*** Opening of Records shown ***

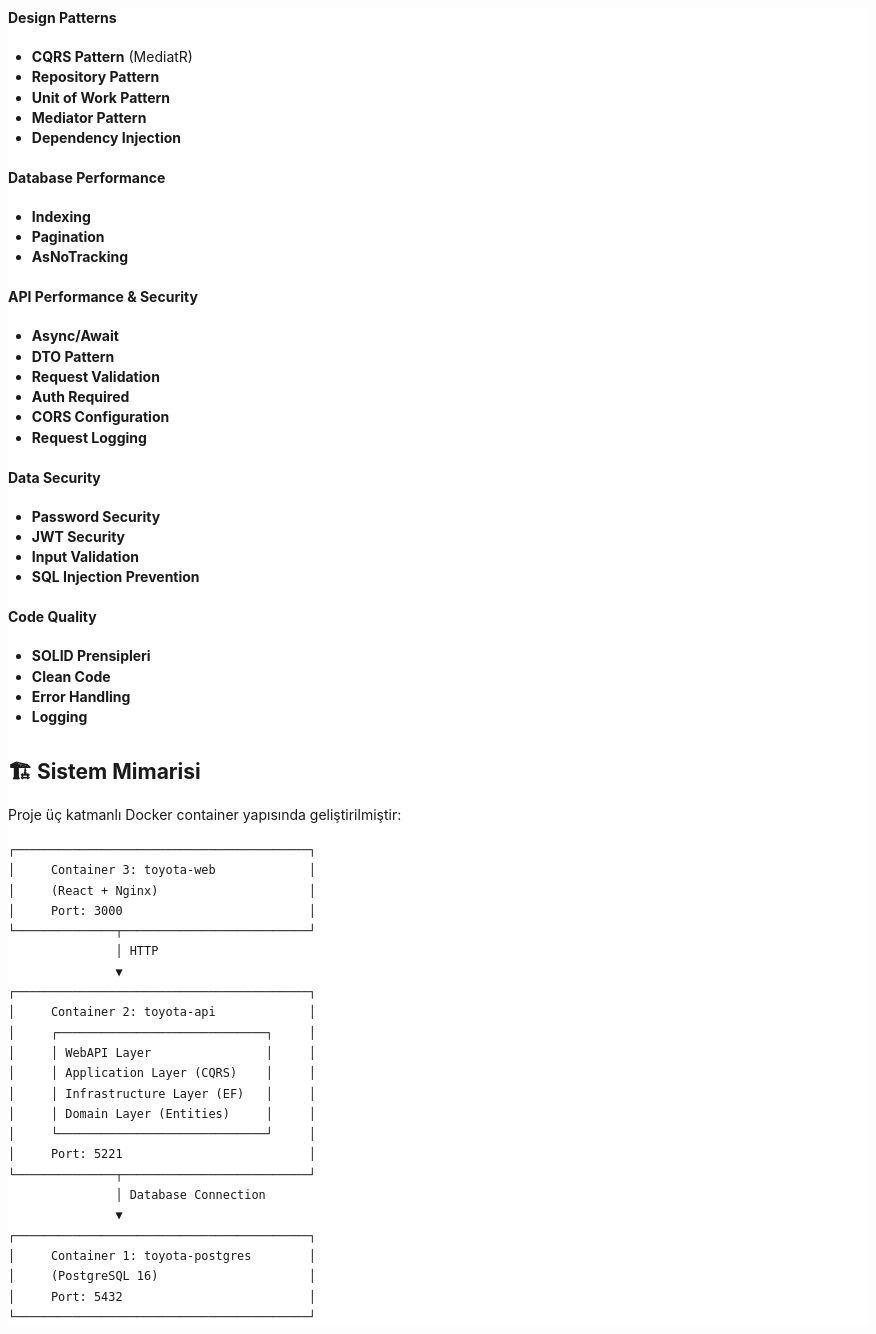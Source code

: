 #### Design Patterns
- **CQRS Pattern** (MediatR)
- **Repository Pattern**
- **Unit of Work Pattern**
- **Mediator Pattern**
- **Dependency Injection**

#### Database Performance
- **Indexing**
- **Pagination**
- **AsNoTracking**

#### API Performance & Security
- **Async/Await**
- **DTO Pattern**
- **Request Validation**
- **Auth Required**
- **CORS Configuration**
- **Request Logging**

#### Data Security
- **Password Security**
- **JWT Security**
- **Input Validation**
- **SQL Injection Prevention**

#### Code Quality
- **SOLID Prensipleri**
- **Clean Code**
- **Error Handling**
- **Logging**

## 🏗️ Sistem Mimarisi

Proje üç katmanlı Docker container yapısında geliştirilmiştir:

```
┌─────────────────────────────────────────┐
│     Container 3: toyota-web             │
│     (React + Nginx)                     │
│     Port: 3000                          │
└──────────────┬──────────────────────────┘
               │ HTTP
               ▼
┌─────────────────────────────────────────┐
│     Container 2: toyota-api             │
│     ┌─────────────────────────────┐     │
│     │ WebAPI Layer                │     │
│     │ Application Layer (CQRS)    │     │
│     │ Infrastructure Layer (EF)   │     │
│     │ Domain Layer (Entities)     │     │
│     └─────────────────────────────┘     │
│     Port: 5221                          │
└──────────────┬──────────────────────────┘
               │ Database Connection
               ▼
┌─────────────────────────────────────────┐
│     Container 1: toyota-postgres        │
│     (PostgreSQL 16)                     │
│     Port: 5432                          │
└─────────────────────────────────────────┘
```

*** Close of Records shown ***

_Task to complete:_ The line with "## 🏗️ Sistem Mimarisi" marks where to start. Transcribe from there through the final line of the records, exactly and with nothing added.

_Finished task:_
## 🏗️ Sistem Mimarisi

Proje üç katmanlı Docker container yapısında geliştirilmiştir:

```
┌─────────────────────────────────────────┐
│     Container 3: toyota-web             │
│     (React + Nginx)                     │
│     Port: 3000                          │
└──────────────┬──────────────────────────┘
               │ HTTP
               ▼
┌─────────────────────────────────────────┐
│     Container 2: toyota-api             │
│     ┌─────────────────────────────┐     │
│     │ WebAPI Layer                │     │
│     │ Application Layer (CQRS)    │     │
│     │ Infrastructure Layer (EF)   │     │
│     │ Domain Layer (Entities)     │     │
│     └─────────────────────────────┘     │
│     Port: 5221                          │
└──────────────┬──────────────────────────┘
               │ Database Connection
               ▼
┌─────────────────────────────────────────┐
│     Container 1: toyota-postgres        │
│     (PostgreSQL 16)                     │
│     Port: 5432                          │
└─────────────────────────────────────────┘
```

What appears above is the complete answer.